- ABOUT THIS TASK -
Please copy each line in the records below that contains the string "using".

- THE RECORDS -

* * * * * * *

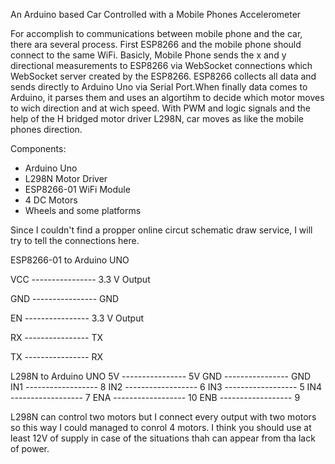 An Arduino based Car Controlled with a Mobile Phones Accelerometer

For accomplish to communications between mobile phone and the car, there ara several process. First ESP8266 and the mobile
phone should connect to the same WiFi. Basicly, Mobile Phone sends the x and y directional measurements to ESP8266 via
WebSocket connections which WebSocket server created by the ESP8266. ESP8266 collects all data and sends directly to Arduino 
Uno via Serial Port.When finally data comes to Arduino, it parses them and uses an algortihm to decide which motor moves to 
wich direction and at wich speed. With PWM and logic signals and the help of the H bridged motor driver L298N, car moves as 
like the mobile phones direction.


Components:
- Arduino Uno
- L298N Motor Driver
- ESP8266-01 WiFi Module
- 4 DC Motors
- Wheels and some platforms

Since I couldn't find a propper online circut schematic draw service, I will try to tell the connections here.

ESP8266-01   to   Arduino UNO

VCC  ---------------- 3.3 V Output

GND  ----------------  GND

EN   ----------------  3.3 V Output

RX   ---------------- TX

TX   ---------------- RX


L298N      to     Arduino UNO
5V   ----------------   5V
GND  ----------------   GND
IN1 ------------------  8
IN2 ------------------  6
IN3 ------------------  5
IN4 ------------------  7
ENA ------------------ 10
ENB ------------------ 9

L298N can control two motors but I connect every output with two motors so this way I could managed to conrol 4 motors. I 
think you should use at least 12V of supply in case of the situations thah can appear from tha lack of power.
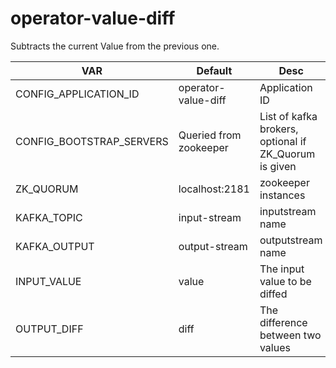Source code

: # operator-value-diff

Subtracts the current Value from the previous one.

VAR | Default | Desc
------------- | ------------- | -------------
CONFIG_APPLICATION_ID  | operator-value-diff | Application ID
CONFIG_BOOTSTRAP_SERVERS  | Queried from zookeeper | List of kafka brokers, optional if ZK_Quorum is given
ZK_QUORUM  | localhost:2181 | zookeeper instances
KAFKA_TOPIC  | input-stream | inputstream name
KAFKA_OUTPUT  | output-stream | outputstream name
INPUT_VALUE  | value | The input value to be diffed
OUTPUT_DIFF  | diff | The difference between two values
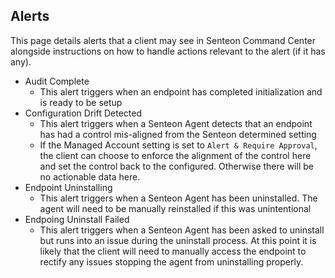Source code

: ## Alerts
This page details alerts that a client may see in Senteon Command Center alongside instructions on how to handle actions relevant to the alert (if it has any).

* Audit Complete
  * This alert triggers when an endpoint has completed initialization and is ready to be setup
* Configuration Drift Detected
  * This alert triggers when a Senteon Agent detects that an endpoint has had a control mis-aligned from the Senteon determined setting
  * If the Managed Account setting is set to `Alert & Require Approval`, the client can choose to enforce the alignment of the control here and set the control back to the configured. Otherwise there will be no actionable data here.
* Endpoint Uninstalling
  * This alert triggers when a Senteon Agent has been uninstalled. The agent will need to be manually reinstalled if this was unintentional 
* Endpoing Uninstall Failed
  * This alert triggers when a Senteon Agent has been asked to uninstall but runs into an issue during the uninstall process. At this point it is likely that the client will need to manually access the endpoint to rectify any issues stopping the agent from uninstalling properly.  

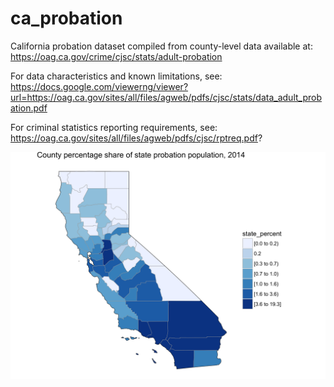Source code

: # ca_probation

California probation dataset compiled from county-level data available at: 
https://oag.ca.gov/crime/cjsc/stats/adult-probation 

For data characteristics and known limitations, see:
https://docs.google.com/viewerng/viewer?url=https://oag.ca.gov/sites/all/files/agweb/pdfs/cjsc/stats/data_adult_probation.pdf 

For criminal statistics reporting requirements, see:
https://oag.ca.gov/sites/all/files/agweb/pdfs/cjsc/rptreq.pdf? 


![My image](https://github.com/pete-rjames/ca_probation/blob/master/ca_probation_map.png)
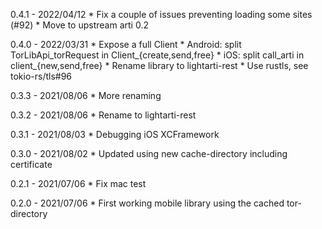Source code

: 0.4.1 - 2022/04/12
	* Fix a couple of issues preventing loading some sites (#92)
	* Move to upstream arti 0.2

0.4.0 - 2022/03/31
	* Expose a full Client
	* Android: split TorLibApi_torRequest in Client_{create,send,free}
	* iOS: split call_arti in client_{new,send,free}
	* Rename library to lightarti-rest
	* Use rustls, see tokio-rs/tls#96

0.3.3 - 2021/08/06
	* More renaming

0.3.2 - 2021/08/06
	* Rename to lightarti-rest

0.3.1 - 2021/08/03
	* Debugging iOS XCFramework

0.3.0 - 2021/08/02
	* Updated using new cache-directory including certificate

0.2.1 - 2021/07/06
	* Fix mac test

0.2.0 - 2021/07/06
	* First working mobile library using the cached tor-directory
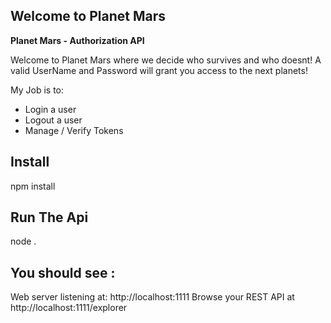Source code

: ## Welcome to Planet Mars

**Planet Mars - Authorization API**

Welcome to Planet Mars where we decide who survives and who doesnt! 
A valid UserName and Password will grant you access to the next planets! 

My Job is to:
* Login a user
* Logout a user
* Manage / Verify Tokens



## Install 
npm install 

## Run The Api 
node . 

## You should see :

Web server listening at: http://localhost:1111
Browse your REST API at http://localhost:1111/explorer


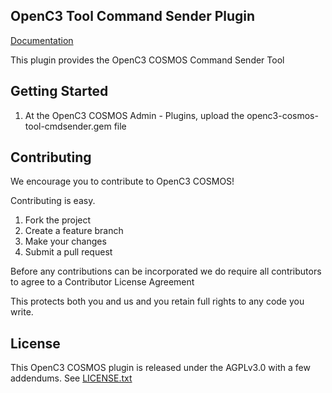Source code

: ## OpenC3 Tool Command Sender Plugin

[Documentation](https://openc3.com)

This plugin provides the OpenC3 COSMOS Command Sender Tool

## Getting Started

1.  At the OpenC3 COSMOS Admin - Plugins, upload the openc3-cosmos-tool-cmdsender.gem file

## Contributing

We encourage you to contribute to OpenC3 COSMOS!

Contributing is easy.

1. Fork the project
2. Create a feature branch
3. Make your changes
4. Submit a pull request

Before any contributions can be incorporated we do require all contributors to agree to a Contributor License Agreement

This protects both you and us and you retain full rights to any code you write.

## License

This OpenC3 COSMOS plugin is released under the AGPLv3.0 with a few addendums. See [LICENSE.txt](LICENSE.txt)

* * * * * * *

- SOLUTION -
	* Updated using new cache-directory including certificate
	* First working mobile library using the cached tor-directory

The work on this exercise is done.